Given records -
☆ ☆ ☆

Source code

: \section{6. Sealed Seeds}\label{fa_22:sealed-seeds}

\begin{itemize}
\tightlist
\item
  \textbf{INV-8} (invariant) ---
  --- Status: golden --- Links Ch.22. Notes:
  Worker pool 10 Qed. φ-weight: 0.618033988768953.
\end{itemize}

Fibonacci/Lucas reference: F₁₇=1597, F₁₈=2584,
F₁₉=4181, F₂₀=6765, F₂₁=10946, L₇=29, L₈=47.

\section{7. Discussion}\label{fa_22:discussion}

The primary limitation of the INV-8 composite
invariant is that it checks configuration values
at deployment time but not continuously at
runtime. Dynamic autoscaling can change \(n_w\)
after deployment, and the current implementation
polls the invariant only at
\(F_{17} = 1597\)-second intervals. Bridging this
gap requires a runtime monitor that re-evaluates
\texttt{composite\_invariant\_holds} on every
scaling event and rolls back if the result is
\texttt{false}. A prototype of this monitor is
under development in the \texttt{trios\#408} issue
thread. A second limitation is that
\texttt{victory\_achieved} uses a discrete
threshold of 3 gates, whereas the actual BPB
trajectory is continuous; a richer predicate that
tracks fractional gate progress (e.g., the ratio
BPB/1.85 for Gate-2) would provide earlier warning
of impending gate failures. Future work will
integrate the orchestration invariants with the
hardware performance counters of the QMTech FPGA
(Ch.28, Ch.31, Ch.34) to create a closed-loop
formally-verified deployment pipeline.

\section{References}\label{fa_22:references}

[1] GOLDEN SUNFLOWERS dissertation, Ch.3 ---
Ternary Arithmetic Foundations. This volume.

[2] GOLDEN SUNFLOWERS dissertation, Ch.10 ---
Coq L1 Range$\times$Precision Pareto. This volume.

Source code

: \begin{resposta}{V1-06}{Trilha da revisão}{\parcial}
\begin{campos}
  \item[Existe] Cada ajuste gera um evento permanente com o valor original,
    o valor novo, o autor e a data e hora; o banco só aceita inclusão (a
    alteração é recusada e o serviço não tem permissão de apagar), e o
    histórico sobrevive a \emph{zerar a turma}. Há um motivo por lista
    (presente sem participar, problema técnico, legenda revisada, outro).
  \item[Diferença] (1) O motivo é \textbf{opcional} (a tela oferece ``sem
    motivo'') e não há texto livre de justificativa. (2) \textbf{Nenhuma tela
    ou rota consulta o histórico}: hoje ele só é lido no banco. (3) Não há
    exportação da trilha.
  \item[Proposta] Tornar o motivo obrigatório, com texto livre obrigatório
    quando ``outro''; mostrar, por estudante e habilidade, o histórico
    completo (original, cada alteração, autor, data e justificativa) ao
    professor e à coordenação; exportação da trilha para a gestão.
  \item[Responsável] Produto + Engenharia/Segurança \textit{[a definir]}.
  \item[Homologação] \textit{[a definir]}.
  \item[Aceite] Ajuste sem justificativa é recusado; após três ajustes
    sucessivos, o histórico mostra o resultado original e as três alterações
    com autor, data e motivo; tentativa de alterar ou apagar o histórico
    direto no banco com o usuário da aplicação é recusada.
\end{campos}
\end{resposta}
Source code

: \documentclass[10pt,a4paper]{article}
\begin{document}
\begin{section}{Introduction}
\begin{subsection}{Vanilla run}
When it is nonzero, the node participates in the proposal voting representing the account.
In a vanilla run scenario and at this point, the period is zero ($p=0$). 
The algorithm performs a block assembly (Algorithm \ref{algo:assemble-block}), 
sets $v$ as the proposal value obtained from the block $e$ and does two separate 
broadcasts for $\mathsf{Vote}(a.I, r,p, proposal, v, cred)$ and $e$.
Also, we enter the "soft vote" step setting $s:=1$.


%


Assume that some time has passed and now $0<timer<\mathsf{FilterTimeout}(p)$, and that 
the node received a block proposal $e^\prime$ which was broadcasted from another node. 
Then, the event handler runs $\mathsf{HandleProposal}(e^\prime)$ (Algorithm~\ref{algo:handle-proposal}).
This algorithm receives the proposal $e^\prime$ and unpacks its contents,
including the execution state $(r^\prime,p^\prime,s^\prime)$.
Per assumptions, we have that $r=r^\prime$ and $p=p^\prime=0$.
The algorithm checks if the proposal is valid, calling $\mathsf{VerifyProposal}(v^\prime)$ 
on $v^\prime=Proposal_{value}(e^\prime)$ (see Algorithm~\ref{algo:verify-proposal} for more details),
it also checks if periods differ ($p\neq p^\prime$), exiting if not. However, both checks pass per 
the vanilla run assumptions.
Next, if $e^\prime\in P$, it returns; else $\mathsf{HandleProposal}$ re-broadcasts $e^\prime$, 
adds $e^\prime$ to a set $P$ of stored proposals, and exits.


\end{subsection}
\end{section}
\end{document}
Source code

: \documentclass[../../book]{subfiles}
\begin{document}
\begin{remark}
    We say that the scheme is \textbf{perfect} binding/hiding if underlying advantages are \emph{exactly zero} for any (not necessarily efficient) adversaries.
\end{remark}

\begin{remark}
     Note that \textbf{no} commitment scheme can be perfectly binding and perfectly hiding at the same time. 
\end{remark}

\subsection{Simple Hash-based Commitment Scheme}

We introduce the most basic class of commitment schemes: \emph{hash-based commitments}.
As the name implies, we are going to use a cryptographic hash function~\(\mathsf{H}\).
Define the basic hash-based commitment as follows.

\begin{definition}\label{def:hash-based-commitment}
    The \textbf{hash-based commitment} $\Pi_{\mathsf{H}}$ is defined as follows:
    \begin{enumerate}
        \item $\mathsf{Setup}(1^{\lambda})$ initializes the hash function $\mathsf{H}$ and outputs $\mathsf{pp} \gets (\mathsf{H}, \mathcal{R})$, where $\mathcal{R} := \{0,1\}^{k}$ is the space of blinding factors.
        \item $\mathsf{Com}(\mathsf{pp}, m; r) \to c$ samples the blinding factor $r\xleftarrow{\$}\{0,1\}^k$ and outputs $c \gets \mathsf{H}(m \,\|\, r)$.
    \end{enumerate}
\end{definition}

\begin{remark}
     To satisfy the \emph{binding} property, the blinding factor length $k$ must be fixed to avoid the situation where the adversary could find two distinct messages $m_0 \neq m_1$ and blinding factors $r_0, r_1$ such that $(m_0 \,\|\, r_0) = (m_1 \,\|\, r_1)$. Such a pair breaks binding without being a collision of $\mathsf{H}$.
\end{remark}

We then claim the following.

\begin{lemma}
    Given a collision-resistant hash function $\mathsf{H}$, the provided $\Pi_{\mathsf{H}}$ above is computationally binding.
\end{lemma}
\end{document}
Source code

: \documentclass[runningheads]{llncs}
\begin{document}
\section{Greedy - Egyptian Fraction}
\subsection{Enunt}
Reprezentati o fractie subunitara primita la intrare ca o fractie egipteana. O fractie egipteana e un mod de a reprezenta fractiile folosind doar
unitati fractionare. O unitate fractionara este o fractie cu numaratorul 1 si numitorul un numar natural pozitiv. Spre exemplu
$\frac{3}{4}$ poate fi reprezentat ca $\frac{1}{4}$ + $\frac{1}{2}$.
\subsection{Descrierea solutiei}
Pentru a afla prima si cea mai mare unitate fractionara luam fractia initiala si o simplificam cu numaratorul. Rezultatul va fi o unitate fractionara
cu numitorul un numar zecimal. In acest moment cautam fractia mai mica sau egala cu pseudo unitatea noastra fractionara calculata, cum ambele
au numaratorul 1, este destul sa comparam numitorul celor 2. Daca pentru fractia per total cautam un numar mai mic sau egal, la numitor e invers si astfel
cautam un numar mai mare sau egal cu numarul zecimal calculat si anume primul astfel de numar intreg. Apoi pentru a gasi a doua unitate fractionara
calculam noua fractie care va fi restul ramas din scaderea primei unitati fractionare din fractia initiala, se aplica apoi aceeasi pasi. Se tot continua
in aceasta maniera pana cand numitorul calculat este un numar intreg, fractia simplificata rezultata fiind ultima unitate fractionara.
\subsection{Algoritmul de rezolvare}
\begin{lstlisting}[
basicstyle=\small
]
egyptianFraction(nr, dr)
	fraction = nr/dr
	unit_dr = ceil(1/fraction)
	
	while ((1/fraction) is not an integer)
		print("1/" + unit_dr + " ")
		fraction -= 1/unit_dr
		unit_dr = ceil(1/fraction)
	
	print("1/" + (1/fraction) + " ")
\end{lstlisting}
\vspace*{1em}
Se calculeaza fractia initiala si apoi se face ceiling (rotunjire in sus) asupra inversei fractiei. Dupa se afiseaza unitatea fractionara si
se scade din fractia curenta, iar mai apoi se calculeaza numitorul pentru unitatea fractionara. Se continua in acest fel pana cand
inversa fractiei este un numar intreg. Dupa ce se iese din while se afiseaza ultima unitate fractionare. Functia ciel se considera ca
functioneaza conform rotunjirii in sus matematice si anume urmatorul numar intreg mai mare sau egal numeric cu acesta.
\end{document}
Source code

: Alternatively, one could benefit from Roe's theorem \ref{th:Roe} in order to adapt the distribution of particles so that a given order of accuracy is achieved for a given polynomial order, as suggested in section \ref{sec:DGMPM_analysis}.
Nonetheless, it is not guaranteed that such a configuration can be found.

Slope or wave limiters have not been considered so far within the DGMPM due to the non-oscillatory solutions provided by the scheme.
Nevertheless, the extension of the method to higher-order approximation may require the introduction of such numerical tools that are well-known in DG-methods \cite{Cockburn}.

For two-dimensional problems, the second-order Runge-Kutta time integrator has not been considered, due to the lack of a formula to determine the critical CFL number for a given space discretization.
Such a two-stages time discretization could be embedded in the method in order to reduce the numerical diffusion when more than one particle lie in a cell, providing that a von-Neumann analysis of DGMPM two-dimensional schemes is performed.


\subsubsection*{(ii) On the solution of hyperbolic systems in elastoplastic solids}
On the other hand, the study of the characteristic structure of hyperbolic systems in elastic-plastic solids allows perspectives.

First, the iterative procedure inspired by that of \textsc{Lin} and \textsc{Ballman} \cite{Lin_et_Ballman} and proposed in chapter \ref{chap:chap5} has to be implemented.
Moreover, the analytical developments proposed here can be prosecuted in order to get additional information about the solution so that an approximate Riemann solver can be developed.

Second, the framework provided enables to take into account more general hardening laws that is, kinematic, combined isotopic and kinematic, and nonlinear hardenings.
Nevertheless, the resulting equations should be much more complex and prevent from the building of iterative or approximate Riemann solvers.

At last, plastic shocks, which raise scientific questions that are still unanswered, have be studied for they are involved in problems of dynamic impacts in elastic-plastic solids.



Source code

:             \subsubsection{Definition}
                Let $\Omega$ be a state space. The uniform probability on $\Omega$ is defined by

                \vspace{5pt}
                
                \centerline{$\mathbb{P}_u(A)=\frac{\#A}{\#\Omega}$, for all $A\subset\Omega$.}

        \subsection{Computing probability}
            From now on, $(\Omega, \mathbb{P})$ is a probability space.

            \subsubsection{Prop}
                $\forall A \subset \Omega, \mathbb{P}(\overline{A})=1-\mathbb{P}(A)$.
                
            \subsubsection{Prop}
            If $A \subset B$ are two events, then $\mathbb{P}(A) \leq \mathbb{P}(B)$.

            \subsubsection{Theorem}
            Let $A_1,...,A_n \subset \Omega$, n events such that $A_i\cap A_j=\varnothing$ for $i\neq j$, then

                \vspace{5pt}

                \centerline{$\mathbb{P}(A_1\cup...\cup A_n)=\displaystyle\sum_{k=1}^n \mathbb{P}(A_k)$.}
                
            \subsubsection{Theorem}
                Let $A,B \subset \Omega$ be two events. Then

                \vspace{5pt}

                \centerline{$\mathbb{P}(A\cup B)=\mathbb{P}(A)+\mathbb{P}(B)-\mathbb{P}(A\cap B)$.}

☆ ☆ ☆

Action item - Please output only the lines from the first line of the entries through the line with "alteração é recusada", both included, exactly as written.

Solution for this task -
Source code

: \section{6. Sealed Seeds}\label{fa_22:sealed-seeds}

\begin{itemize}
\tightlist
\item
  \textbf{INV-8} (invariant) ---
  --- Status: golden --- Links Ch.22. Notes:
  Worker pool 10 Qed. φ-weight: 0.618033988768953.
\end{itemize}

Fibonacci/Lucas reference: F₁₇=1597, F₁₈=2584,
F₁₉=4181, F₂₀=6765, F₂₁=10946, L₇=29, L₈=47.

\section{7. Discussion}\label{fa_22:discussion}

The primary limitation of the INV-8 composite
invariant is that it checks configuration values
at deployment time but not continuously at
runtime. Dynamic autoscaling can change \(n_w\)
after deployment, and the current implementation
polls the invariant only at
\(F_{17} = 1597\)-second intervals. Bridging this
gap requires a runtime monitor that re-evaluates
\texttt{composite\_invariant\_holds} on every
scaling event and rolls back if the result is
\texttt{false}. A prototype of this monitor is
under development in the \texttt{trios\#408} issue
thread. A second limitation is that
\texttt{victory\_achieved} uses a discrete
threshold of 3 gates, whereas the actual BPB
trajectory is continuous; a richer predicate that
tracks fractional gate progress (e.g., the ratio
BPB/1.85 for Gate-2) would provide earlier warning
of impending gate failures. Future work will
integrate the orchestration invariants with the
hardware performance counters of the QMTech FPGA
(Ch.28, Ch.31, Ch.34) to create a closed-loop
formally-verified deployment pipeline.

\section{References}\label{fa_22:references}

[1] GOLDEN SUNFLOWERS dissertation, Ch.3 ---
Ternary Arithmetic Foundations. This volume.

[2] GOLDEN SUNFLOWERS dissertation, Ch.10 ---
Coq L1 Range$\times$Precision Pareto. This volume.

Source code

: \begin{resposta}{V1-06}{Trilha da revisão}{\parcial}
\begin{campos}
  \item[Existe] Cada ajuste gera um evento permanente com o valor original,
    o valor novo, o autor e a data e hora; o banco só aceita inclusão (a
    alteração é recusada e o serviço não tem permissão de apagar), e o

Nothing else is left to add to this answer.